*** Block opens ***
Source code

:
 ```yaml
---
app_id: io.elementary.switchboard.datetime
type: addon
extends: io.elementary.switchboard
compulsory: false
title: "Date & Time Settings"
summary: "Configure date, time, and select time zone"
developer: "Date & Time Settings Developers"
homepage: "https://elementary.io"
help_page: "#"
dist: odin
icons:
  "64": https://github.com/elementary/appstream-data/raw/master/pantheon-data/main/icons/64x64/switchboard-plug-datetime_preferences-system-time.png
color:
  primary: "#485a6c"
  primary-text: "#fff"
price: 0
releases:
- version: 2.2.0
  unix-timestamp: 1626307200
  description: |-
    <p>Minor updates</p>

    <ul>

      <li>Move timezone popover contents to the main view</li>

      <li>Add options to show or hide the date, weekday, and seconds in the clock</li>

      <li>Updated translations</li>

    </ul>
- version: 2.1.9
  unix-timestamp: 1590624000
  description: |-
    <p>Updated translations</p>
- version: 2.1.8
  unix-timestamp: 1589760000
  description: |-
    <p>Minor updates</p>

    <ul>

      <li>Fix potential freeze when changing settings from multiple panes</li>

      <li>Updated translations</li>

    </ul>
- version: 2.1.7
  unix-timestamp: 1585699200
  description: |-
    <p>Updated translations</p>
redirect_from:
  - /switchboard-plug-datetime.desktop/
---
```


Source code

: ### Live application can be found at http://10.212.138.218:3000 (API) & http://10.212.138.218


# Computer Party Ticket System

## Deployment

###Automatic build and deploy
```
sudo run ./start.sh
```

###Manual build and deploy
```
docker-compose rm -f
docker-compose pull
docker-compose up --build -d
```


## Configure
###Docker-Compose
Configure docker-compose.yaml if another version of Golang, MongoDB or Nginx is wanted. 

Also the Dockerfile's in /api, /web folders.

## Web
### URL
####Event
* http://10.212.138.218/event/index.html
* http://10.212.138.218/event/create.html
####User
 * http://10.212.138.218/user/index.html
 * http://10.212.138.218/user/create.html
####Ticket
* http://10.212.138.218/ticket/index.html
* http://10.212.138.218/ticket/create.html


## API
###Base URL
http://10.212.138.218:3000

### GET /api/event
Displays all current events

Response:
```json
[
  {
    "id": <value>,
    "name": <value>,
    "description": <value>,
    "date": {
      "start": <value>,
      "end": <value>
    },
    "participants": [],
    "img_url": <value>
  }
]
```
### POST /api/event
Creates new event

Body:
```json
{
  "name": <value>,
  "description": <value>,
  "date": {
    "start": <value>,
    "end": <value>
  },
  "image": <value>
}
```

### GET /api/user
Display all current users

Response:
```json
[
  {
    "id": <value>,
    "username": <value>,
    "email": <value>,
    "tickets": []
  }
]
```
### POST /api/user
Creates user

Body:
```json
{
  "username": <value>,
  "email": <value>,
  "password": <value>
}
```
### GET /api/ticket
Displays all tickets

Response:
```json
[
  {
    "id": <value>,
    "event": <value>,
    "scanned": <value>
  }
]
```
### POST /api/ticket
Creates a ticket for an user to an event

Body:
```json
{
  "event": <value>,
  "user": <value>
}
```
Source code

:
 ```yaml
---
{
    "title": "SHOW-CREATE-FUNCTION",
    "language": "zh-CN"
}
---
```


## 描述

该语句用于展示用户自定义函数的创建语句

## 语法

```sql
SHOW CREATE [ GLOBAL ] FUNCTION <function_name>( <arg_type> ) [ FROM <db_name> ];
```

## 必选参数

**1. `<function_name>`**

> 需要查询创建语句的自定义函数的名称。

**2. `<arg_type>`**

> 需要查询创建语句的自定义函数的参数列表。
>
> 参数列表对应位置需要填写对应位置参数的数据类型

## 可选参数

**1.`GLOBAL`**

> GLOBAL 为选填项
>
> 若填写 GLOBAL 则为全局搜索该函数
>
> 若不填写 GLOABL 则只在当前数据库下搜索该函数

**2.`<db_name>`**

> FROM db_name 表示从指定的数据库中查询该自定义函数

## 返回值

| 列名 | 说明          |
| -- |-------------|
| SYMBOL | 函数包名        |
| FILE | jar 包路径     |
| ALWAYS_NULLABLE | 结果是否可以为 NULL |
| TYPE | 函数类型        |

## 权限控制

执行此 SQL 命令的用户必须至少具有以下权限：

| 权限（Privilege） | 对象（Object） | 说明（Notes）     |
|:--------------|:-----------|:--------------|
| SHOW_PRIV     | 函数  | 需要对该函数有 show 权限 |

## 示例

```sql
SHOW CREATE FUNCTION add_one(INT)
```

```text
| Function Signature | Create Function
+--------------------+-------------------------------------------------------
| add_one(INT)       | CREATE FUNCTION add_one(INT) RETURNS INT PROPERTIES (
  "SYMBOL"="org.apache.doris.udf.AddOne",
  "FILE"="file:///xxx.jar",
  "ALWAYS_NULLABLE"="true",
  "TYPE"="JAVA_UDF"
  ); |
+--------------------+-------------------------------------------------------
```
*** Block closes ***
> **Work to complete**
The listing above has to be written out again in full, exactly as shown.

> **Response**
Source code

:
 ```yaml
---
app_id: io.elementary.switchboard.datetime
type: addon
extends: io.elementary.switchboard
compulsory: false
title: "Date & Time Settings"
summary: "Configure date, time, and select time zone"
developer: "Date & Time Settings Developers"
homepage: "https://elementary.io"
help_page: "#"
dist: odin
icons:
  "64": https://github.com/elementary/appstream-data/raw/master/pantheon-data/main/icons/64x64/switchboard-plug-datetime_preferences-system-time.png
color:
  primary: "#485a6c"
  primary-text: "#fff"
price: 0
releases:
- version: 2.2.0
  unix-timestamp: 1626307200
  description: |-
    <p>Minor updates</p>

    <ul>

      <li>Move timezone popover contents to the main view</li>

      <li>Add options to show or hide the date, weekday, and seconds in the clock</li>

      <li>Updated translations</li>

    </ul>
- version: 2.1.9
  unix-timestamp: 1590624000
  description: |-
    <p>Updated translations</p>
- version: 2.1.8
  unix-timestamp: 1589760000
  description: |-
    <p>Minor updates</p>

    <ul>

      <li>Fix potential freeze when changing settings from multiple panes</li>

      <li>Updated translations</li>

    </ul>
- version: 2.1.7
  unix-timestamp: 1585699200
  description: |-
    <p>Updated translations</p>
redirect_from:
  - /switchboard-plug-datetime.desktop/
---
```


Source code

: ### Live application can be found at http://10.212.138.218:3000 (API) & http://10.212.138.218


# Computer Party Ticket System

## Deployment

###Automatic build and deploy
```
sudo run ./start.sh
```

###Manual build and deploy
```
docker-compose rm -f
docker-compose pull
docker-compose up --build -d
```


## Configure
###Docker-Compose
Configure docker-compose.yaml if another version of Golang, MongoDB or Nginx is wanted. 

Also the Dockerfile's in /api, /web folders.

## Web
### URL
####Event
* http://10.212.138.218/event/index.html
* http://10.212.138.218/event/create.html
####User
 * http://10.212.138.218/user/index.html
 * http://10.212.138.218/user/create.html
####Ticket
* http://10.212.138.218/ticket/index.html
* http://10.212.138.218/ticket/create.html


## API
###Base URL
http://10.212.138.218:3000

### GET /api/event
Displays all current events

Response:
```json
[
  {
    "id": <value>,
    "name": <value>,
    "description": <value>,
    "date": {
      "start": <value>,
      "end": <value>
    },
    "participants": [],
    "img_url": <value>
  }
]
```
### POST /api/event
Creates new event

Body:
```json
{
  "name": <value>,
  "description": <value>,
  "date": {
    "start": <value>,
    "end": <value>
  },
  "image": <value>
}
```

### GET /api/user
Display all current users

Response:
```json
[
  {
    "id": <value>,
    "username": <value>,
    "email": <value>,
    "tickets": []
  }
]
```
### POST /api/user
Creates user

Body:
```json
{
  "username": <value>,
  "email": <value>,
  "password": <value>
}
```
### GET /api/ticket
Displays all tickets

Response:
```json
[
  {
    "id": <value>,
    "event": <value>,
    "scanned": <value>
  }
]
```
### POST /api/ticket
Creates a ticket for an user to an event

Body:
```json
{
  "event": <value>,
  "user": <value>
}
```
Source code

:
 ```yaml
---
{
    "title": "SHOW-CREATE-FUNCTION",
    "language": "zh-CN"
}
---
```


## 描述

该语句用于展示用户自定义函数的创建语句

## 语法

```sql
SHOW CREATE [ GLOBAL ] FUNCTION <function_name>( <arg_type> ) [ FROM <db_name> ];
```

## 必选参数

**1. `<function_name>`**

> 需要查询创建语句的自定义函数的名称。

**2. `<arg_type>`**

> 需要查询创建语句的自定义函数的参数列表。
>
> 参数列表对应位置需要填写对应位置参数的数据类型

## 可选参数

**1.`GLOBAL`**

> GLOBAL 为选填项
>
> 若填写 GLOBAL 则为全局搜索该函数
>
> 若不填写 GLOABL 则只在当前数据库下搜索该函数

**2.`<db_name>`**

> FROM db_name 表示从指定的数据库中查询该自定义函数

## 返回值

| 列名 | 说明          |
| -- |-------------|
| SYMBOL | 函数包名        |
| FILE | jar 包路径     |
| ALWAYS_NULLABLE | 结果是否可以为 NULL |
| TYPE | 函数类型        |

## 权限控制

执行此 SQL 命令的用户必须至少具有以下权限：

| 权限（Privilege） | 对象（Object） | 说明（Notes）     |
|:--------------|:-----------|:--------------|
| SHOW_PRIV     | 函数  | 需要对该函数有 show 权限 |

## 示例

```sql
SHOW CREATE FUNCTION add_one(INT)
```

```text
| Function Signature | Create Function
+--------------------+-------------------------------------------------------
| add_one(INT)       | CREATE FUNCTION add_one(INT) RETURNS INT PROPERTIES (
  "SYMBOL"="org.apache.doris.udf.AddOne",
  "FILE"="file:///xxx.jar",
  "ALWAYS_NULLABLE"="true",
  "TYPE"="JAVA_UDF"
  ); |
+--------------------+-------------------------------------------------------
```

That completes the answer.